Some metadata is only available as part of a zipped download of the datasets. In this case, UMN staff will use scripts to batch download the records, unzip them, and process their metadata locally.

OAI-PMH

The Open Archives Initiative Protocol for Metadata Harvesting (OAI-PMH) is a framework that can be used to harvest metadata records from enabled repositories. The records are usually available as a simple Dublin Core XML format. If the protocol is not set up to include extra fields, such as the map image's download link or bounding box, this method may not be sufficient on its own.

Spreadsheets

Administrators for university repositories for scanned maps or data can often export metadata into a spreadsheet, especially for Dublin Core. This method is preferred, because the University IT professionals and librarians can control which fields to export, and because transformations by the Metadata Coordinator are not necessary. The B1G Map Template shows all of the fields needed for GeoBlacklight.

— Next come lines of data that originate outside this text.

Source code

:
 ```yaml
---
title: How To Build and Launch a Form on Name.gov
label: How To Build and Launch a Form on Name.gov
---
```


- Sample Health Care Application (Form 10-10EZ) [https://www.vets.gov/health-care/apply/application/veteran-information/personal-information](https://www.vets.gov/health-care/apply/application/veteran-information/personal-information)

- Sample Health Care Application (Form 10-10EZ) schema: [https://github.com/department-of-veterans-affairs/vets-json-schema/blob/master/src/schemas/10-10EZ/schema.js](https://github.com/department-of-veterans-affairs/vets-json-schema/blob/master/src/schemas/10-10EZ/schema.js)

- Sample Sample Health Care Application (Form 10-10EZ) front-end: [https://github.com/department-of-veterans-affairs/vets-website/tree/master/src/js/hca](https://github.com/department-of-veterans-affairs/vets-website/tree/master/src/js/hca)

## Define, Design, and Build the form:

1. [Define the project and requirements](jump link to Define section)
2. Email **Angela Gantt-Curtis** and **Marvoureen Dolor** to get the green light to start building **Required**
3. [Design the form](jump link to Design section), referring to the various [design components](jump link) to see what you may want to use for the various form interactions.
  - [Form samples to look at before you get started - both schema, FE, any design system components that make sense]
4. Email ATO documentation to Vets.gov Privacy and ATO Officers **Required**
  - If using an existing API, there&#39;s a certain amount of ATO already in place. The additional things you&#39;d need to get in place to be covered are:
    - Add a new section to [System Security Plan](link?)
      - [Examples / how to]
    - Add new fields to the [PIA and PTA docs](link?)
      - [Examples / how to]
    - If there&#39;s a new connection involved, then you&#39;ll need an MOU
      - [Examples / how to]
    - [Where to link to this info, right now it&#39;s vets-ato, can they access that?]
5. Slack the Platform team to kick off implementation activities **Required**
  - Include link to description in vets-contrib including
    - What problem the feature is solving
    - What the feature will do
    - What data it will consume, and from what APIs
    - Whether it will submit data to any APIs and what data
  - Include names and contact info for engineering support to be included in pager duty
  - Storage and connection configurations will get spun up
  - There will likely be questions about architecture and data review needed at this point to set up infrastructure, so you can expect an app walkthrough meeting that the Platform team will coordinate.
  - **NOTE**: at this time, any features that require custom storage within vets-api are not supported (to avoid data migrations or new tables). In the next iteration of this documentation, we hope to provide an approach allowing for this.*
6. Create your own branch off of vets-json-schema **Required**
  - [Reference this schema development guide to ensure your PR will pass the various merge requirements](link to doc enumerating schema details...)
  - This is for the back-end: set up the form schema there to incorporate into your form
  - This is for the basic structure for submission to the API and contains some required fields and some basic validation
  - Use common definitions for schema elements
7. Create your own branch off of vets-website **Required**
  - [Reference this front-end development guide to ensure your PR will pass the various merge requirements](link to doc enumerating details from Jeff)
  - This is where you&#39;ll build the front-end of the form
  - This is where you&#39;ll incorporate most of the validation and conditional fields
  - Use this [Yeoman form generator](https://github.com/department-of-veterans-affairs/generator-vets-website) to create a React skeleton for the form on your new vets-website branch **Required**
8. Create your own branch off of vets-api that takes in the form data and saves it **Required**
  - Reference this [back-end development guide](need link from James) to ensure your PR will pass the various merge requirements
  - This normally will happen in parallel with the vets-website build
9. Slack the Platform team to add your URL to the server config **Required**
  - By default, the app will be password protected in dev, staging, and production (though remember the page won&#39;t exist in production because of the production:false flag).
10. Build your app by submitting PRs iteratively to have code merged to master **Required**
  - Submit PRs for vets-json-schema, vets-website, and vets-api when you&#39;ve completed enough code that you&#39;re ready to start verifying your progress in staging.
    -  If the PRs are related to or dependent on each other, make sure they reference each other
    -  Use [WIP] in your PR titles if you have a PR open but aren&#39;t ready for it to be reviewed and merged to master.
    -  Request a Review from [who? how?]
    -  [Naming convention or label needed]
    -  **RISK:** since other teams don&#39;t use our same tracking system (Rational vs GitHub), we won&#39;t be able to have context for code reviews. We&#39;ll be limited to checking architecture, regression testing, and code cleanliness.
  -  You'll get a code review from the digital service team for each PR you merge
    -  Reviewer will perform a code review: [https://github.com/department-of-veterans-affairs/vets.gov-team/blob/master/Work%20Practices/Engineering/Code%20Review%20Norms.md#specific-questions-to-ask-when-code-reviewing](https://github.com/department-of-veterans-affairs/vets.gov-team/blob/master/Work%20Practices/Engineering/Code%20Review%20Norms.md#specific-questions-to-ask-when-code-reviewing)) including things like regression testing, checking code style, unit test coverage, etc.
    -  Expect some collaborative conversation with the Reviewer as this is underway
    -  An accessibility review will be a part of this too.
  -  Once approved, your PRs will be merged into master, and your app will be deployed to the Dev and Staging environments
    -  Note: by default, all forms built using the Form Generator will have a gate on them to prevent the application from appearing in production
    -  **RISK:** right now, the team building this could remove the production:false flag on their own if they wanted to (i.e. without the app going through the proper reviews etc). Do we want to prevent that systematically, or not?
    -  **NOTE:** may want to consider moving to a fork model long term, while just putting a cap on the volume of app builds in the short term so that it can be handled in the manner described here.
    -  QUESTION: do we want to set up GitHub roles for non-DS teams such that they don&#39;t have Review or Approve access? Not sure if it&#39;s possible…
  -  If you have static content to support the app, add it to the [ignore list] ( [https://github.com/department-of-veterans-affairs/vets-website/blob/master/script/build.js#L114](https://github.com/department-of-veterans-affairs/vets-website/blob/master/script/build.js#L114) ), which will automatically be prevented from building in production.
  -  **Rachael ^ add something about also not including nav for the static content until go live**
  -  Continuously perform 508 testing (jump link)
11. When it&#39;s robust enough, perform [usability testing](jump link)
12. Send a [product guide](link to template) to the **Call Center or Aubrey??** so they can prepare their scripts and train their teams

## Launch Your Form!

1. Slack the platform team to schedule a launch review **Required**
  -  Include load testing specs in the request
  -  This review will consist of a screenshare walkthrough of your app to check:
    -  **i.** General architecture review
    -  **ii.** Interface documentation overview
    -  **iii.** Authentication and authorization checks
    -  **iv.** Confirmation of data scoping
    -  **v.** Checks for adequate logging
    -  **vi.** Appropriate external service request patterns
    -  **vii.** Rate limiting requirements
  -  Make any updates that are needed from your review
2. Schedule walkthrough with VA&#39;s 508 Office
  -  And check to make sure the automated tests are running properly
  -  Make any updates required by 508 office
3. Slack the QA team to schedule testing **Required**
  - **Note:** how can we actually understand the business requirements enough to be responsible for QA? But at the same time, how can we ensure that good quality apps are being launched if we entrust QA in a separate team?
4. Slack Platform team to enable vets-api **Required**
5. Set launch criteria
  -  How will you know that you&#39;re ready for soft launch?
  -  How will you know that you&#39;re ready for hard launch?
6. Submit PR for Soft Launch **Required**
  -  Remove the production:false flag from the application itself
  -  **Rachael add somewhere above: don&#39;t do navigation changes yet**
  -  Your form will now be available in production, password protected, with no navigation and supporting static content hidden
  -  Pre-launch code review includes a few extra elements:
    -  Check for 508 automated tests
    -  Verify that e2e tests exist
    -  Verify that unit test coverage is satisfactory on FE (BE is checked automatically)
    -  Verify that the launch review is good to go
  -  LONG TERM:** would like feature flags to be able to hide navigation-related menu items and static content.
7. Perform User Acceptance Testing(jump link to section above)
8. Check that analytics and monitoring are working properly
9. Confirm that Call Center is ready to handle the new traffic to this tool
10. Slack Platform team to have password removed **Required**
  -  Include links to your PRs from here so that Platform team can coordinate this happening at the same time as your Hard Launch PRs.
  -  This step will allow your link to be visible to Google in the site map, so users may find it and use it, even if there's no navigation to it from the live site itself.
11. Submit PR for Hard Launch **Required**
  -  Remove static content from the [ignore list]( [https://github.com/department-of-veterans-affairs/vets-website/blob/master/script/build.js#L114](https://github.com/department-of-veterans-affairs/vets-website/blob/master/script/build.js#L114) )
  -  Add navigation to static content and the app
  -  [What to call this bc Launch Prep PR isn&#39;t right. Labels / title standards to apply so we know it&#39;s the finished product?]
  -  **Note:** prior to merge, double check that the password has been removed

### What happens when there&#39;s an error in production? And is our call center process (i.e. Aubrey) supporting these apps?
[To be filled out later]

MARC files The best way to transfer this type of metadata is to send a single file containing multiple records in the .MRC or MARC XML format. The Metadata Coordinator will use MarcEdit or XML parsing to transform the records to GeoBlacklight using the project-designated MARC to GBL crosswalk, but Team Members can specify preferences.


DCAT Harvesting

DCAT stands for Data Catalog, which is a standard schema and vocabulary to organize datasets and data services. This is typically accessed by appending “/data.json” to the end of the portal’s base URL. View our harvesting scripts for DCAT enabled portals here.

We normally harvest the DCAT portals once a month to compare the JSON files with latest reaccession, add the new records into our geoportal, and also retire the deleted records as well. By saying records, we only want to harvest data types that are either Datasets or Imagery.

GitHub Repository:

This repository stores up-to-date harvest script as well as the basic portal information. It also stores the historic harvest data and harvest report (without manual edits). Remember to pull down the latest repo to your local machine before regular reaccession. Here're some import files or folders:

  • arcPortals.csv includes the details about each portal that will be used for metadata construction every time.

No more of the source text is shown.